Gardeners on the west coast of the United States are investigating the difference in survival rates of two flowering plants in drought climates. Plant A has a survival rate of 0.75 and plant B has a survival rate of 0.44. The standard error of the difference in proportions is 0.082. What is the margin of error for a 99% confidence interval?

Answer 1

`ME=z_(\alpha/2) SE= 2.58*0.082=0.21156`

The 99% confidence interval would be given (0.09844;0.5216).

We are confident at 99% that the difference between the two proportions is between
`0.09844 \leq p_B -p_A \leq 0.5216`

Explanation:

A confidence interval is "a range of values that’s likely to include a population value with a certain degree of confidence. It is often expressed a % whereby a population means lies between an upper and lower interval".

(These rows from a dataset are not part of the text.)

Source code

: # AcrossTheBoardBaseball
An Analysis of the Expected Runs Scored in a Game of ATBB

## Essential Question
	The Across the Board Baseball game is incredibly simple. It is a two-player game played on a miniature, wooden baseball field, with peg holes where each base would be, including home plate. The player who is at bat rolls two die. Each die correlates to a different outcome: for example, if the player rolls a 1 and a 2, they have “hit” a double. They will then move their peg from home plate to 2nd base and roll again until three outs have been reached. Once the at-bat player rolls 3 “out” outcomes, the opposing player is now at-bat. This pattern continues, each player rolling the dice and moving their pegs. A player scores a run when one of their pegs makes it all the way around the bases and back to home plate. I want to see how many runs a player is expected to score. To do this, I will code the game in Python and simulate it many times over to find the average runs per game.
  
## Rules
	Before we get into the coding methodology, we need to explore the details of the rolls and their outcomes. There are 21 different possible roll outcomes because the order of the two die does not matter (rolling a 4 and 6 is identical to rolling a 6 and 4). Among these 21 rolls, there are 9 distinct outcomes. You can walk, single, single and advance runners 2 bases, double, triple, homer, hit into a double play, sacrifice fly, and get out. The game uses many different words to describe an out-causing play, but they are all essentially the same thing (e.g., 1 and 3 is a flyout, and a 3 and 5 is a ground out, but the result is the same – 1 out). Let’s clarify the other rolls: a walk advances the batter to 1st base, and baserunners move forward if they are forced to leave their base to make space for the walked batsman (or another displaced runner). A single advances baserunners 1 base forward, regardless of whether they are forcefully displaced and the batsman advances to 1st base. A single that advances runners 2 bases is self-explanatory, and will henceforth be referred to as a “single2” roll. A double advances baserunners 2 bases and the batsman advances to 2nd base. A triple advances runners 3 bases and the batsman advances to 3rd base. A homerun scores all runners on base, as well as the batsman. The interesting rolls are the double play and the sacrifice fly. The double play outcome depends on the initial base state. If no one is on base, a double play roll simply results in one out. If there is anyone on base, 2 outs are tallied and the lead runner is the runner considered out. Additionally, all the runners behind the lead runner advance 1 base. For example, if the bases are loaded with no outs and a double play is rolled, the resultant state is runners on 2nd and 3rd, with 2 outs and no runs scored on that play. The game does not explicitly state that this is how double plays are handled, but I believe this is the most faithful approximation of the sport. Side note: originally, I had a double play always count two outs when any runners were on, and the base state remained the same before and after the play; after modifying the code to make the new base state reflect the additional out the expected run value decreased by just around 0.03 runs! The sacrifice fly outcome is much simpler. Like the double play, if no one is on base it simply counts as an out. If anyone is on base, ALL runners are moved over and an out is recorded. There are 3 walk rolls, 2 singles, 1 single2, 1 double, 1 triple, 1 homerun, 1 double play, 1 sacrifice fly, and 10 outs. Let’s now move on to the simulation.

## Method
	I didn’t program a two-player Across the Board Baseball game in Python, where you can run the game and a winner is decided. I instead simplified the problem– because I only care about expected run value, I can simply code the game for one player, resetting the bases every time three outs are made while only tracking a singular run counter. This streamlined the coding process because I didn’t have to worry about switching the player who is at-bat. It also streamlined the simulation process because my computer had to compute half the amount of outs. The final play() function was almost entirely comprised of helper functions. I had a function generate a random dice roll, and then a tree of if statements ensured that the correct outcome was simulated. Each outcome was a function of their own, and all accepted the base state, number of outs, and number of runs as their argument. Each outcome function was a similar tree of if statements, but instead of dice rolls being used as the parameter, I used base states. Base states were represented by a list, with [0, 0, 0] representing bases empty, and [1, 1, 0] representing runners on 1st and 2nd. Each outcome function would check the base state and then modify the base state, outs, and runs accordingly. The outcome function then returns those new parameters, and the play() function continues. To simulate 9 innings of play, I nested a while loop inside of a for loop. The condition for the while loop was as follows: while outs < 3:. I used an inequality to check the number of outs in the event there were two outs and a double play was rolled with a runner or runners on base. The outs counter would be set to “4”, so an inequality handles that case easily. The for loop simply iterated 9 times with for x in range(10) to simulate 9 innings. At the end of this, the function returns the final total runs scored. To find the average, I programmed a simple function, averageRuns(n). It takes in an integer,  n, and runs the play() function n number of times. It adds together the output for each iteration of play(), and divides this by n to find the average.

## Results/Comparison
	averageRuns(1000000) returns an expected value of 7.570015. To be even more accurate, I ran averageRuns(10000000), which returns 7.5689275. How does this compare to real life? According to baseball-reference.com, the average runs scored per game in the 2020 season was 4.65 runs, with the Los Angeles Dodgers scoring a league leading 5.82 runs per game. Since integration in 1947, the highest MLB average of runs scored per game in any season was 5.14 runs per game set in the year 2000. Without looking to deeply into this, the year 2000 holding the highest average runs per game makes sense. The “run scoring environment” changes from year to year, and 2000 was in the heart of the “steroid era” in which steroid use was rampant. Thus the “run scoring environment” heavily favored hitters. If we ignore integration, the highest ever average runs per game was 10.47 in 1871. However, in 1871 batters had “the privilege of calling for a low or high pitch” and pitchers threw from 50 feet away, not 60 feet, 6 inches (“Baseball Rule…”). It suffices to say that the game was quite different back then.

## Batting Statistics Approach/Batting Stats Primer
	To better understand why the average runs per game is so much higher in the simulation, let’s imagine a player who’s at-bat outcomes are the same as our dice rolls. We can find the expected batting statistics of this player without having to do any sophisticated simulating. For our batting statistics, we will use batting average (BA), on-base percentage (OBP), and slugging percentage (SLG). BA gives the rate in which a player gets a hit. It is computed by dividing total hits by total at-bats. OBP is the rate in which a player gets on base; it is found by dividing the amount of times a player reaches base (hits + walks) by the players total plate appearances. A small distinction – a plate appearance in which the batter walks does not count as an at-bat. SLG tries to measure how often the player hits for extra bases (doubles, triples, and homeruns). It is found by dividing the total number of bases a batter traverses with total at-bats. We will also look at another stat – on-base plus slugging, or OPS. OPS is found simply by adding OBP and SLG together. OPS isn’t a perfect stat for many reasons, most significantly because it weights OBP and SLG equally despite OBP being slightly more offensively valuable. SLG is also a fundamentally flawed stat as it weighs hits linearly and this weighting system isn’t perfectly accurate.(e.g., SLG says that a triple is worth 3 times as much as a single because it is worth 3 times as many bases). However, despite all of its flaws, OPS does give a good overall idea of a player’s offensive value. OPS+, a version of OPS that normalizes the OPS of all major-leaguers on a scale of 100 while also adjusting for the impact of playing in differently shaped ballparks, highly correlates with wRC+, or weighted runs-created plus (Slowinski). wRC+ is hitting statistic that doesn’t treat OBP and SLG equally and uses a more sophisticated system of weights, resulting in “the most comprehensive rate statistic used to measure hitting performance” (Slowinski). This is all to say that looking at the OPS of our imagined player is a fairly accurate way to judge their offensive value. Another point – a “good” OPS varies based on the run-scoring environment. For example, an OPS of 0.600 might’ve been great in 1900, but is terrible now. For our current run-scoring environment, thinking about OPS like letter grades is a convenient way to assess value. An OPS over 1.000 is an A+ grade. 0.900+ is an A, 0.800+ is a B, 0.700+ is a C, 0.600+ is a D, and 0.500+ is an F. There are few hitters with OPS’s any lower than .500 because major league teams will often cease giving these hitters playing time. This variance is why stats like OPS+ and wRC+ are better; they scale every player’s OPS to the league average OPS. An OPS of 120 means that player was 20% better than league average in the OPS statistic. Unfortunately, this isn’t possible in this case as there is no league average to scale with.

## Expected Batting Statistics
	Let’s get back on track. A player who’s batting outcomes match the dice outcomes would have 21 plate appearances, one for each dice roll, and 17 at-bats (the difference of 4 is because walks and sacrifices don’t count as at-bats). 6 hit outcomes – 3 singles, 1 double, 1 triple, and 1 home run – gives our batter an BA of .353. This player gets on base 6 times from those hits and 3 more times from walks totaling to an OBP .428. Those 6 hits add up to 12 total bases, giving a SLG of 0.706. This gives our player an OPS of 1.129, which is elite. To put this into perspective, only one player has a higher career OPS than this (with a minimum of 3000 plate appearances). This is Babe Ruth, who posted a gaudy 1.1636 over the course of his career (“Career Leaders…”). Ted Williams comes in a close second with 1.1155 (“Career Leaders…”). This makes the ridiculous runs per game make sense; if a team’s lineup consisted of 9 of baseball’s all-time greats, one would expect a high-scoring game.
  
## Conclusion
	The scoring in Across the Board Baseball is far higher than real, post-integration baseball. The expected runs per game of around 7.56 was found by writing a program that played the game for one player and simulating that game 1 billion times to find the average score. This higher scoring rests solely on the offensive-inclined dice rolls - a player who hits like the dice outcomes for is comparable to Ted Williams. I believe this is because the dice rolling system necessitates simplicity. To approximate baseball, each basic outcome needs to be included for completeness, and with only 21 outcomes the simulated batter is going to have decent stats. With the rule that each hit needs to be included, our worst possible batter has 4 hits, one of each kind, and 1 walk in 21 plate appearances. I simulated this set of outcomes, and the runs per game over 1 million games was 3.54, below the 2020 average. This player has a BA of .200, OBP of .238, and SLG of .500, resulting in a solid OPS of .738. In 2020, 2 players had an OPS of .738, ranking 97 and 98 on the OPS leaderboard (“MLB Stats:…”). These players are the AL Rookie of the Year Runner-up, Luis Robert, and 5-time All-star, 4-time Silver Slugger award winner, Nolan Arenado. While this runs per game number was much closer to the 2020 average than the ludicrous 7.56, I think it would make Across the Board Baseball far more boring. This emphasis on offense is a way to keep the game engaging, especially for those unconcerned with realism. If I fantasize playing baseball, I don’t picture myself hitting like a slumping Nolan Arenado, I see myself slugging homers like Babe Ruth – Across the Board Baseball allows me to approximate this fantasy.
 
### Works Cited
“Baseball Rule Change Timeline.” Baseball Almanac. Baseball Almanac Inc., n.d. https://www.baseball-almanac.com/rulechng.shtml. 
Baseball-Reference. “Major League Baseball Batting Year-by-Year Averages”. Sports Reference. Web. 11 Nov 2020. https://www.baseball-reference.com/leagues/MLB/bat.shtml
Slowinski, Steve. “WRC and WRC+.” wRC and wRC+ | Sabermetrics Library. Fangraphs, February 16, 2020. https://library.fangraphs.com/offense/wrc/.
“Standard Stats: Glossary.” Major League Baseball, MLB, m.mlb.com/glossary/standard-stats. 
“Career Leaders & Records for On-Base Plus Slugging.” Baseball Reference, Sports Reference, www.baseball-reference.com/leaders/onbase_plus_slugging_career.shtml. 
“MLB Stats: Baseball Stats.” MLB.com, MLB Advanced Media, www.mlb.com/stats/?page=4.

The margin of error is the range of values below and above the sample statistic in a confidence interval.

Normal distribution, is a "probability distribution that is symmetric about the mean, showing that data near the mean are more frequent in occurrence than data far from the mean".

`p_A` represent the real population proportion for plant A

`\hat p_A =0.75` represent the estimated proportion for plant A

`n_A` is the sample size required for plant A

`p_B` represent the real population proportion for plant b

`\hat p_B =0.44` represent the estimated proportion for plant B

`n_B` is the sample size required for plant B

`z` represent the critical value for the margin of error

The population proportion have the following distribution

`p \sim N(p,\sqrt{(p(1-p))/(n)})`

The confidence interval for the difference of two proportions would be given by this formula

`(\hat p_A -\hat p_B) \pm z_(\alpha/2) \sqrt{(\hat p_A(1-\hat p_A))/(n_A) +(\hat p_B (1-\hat p_B))/(n_B)}`

For the 99% confidence interval the value of
`\alpha=1-0.99=0.01` and
`\alpha/2=0.005`, with that value we can find the quantile required for the interval in the normal standard distribution.

`z_(\alpha/2)=2.58`

The standard error is given by:

`SE=z_(\alpha/2) \sqrt{(\hat p_A(1-\hat p_A))/(n_A) +(\hat p_B (1-\hat p_B))/(n_B)}=0.082`

The margin of error is:

`ME=z_(\alpha/2) SE= 2.58*0.082=0.21156`

And replacing into the confidence interval formula we got:

`(0.75-0.44) - 2.58(0.082)=0.09844`

`(0.75 -0.44) + 2.58(0.082)=0.5216`

And the 99% confidence interval would be given (0.09844;0.5216).

We are confident at 99% that the difference between the two proportions is between
`0.09844 \leq p_B -p_A \leq 0.5216`